* **YOUR ASSIGNMENT**
Beginning with the line that contains "- **Verbreitung** - Die", return every line down to the last one in the material below, exactly and with no others.

* **DATASET RECORDS**

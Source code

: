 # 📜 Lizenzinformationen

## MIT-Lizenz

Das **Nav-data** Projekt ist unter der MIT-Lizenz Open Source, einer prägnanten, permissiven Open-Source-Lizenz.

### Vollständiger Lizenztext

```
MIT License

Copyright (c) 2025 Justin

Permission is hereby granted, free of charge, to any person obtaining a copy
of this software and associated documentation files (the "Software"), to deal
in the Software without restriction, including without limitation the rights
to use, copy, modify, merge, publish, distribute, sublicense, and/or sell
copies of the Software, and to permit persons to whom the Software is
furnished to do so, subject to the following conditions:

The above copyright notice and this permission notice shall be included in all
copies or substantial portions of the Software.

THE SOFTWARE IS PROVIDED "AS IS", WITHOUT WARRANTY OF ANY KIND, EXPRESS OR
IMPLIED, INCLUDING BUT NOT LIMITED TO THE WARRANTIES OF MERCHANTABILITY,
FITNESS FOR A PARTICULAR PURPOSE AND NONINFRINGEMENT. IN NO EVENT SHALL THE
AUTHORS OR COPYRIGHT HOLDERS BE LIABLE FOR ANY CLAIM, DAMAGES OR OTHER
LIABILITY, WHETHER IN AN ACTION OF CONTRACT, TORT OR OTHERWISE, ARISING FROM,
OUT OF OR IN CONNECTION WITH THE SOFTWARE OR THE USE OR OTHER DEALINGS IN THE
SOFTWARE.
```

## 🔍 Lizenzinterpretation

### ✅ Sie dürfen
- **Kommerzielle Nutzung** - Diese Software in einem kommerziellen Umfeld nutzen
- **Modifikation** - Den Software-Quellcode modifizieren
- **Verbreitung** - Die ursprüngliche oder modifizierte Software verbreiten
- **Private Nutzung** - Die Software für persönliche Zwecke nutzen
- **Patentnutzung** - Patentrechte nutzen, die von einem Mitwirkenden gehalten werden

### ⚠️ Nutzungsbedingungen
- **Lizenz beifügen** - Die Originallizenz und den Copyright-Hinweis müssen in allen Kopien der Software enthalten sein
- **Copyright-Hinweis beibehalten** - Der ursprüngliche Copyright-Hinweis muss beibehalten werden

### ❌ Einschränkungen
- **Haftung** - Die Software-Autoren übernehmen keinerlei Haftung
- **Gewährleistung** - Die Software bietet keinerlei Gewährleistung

* **ANSWER TO THIS PROBLEM**
- **Verbreitung** - Die ursprüngliche oder modifizierte Software verbreiten
- **Private Nutzung** - Die Software für persönliche Zwecke nutzen
- **Patentnutzung** - Patentrechte nutzen, die von einem Mitwirkenden gehalten werden

### ⚠️ Nutzungsbedingungen
- **Lizenz beifügen** - Die Originallizenz und den Copyright-Hinweis müssen in allen Kopien der Software enthalten sein
- **Copyright-Hinweis beibehalten** - Der ursprüngliche Copyright-Hinweis muss beibehalten werden

### ❌ Einschränkungen
- **Haftung** - Die Software-Autoren übernehmen keinerlei Haftung
- **Gewährleistung** - Die Software bietet keinerlei Gewährleistung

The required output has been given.